## Your objective
From the records below, transcribe only the lines running from the one with "Again, it is" through the one with "## Dev Agent Record". Keep both of those end lines.

::::::::::

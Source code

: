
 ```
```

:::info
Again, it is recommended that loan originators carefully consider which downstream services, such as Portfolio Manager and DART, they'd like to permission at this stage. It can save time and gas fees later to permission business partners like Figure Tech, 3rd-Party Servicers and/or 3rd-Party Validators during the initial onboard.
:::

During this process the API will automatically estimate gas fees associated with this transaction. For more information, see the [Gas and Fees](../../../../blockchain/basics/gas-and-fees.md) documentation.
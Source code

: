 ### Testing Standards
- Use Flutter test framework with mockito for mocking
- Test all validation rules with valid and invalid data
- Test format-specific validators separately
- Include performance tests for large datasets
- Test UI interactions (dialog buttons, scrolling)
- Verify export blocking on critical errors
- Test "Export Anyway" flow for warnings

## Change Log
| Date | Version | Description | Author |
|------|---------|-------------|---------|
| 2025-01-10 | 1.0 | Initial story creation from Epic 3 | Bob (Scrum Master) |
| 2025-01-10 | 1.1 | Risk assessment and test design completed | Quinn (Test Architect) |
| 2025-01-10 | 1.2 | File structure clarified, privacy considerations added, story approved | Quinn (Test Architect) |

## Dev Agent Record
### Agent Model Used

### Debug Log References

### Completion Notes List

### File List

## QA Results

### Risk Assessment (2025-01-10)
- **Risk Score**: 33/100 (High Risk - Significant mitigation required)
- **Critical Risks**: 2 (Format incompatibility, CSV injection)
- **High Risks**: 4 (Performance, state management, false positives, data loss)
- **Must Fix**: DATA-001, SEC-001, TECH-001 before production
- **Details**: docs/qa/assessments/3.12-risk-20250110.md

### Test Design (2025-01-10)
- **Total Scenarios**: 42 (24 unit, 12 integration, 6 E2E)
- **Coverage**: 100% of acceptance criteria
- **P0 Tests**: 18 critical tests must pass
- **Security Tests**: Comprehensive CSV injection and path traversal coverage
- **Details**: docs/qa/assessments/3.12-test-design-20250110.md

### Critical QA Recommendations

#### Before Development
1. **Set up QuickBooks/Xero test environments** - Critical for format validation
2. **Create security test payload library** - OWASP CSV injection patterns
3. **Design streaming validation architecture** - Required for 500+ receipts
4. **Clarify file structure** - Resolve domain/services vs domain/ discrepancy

::::::::::

## Task output
Again, it is recommended that loan originators carefully consider which downstream services, such as Portfolio Manager and DART, they'd like to permission at this stage. It can save time and gas fees later to permission business partners like Figure Tech, 3rd-Party Servicers and/or 3rd-Party Validators during the initial onboard.
:::

During this process the API will automatically estimate gas fees associated with this transaction. For more information, see the [Gas and Fees](../../../../blockchain/basics/gas-and-fees.md) documentation.
Source code

: ### Testing Standards
- Use Flutter test framework with mockito for mocking
- Test all validation rules with valid and invalid data
- Test format-specific validators separately
- Include performance tests for large datasets
- Test UI interactions (dialog buttons, scrolling)
- Verify export blocking on critical errors
- Test "Export Anyway" flow for warnings

## Change Log
| Date | Version | Description | Author |
|------|---------|-------------|---------|
| 2025-01-10 | 1.0 | Initial story creation from Epic 3 | Bob (Scrum Master) |
| 2025-01-10 | 1.1 | Risk assessment and test design completed | Quinn (Test Architect) |
| 2025-01-10 | 1.2 | File structure clarified, privacy considerations added, story approved | Quinn (Test Architect) |

## Dev Agent Record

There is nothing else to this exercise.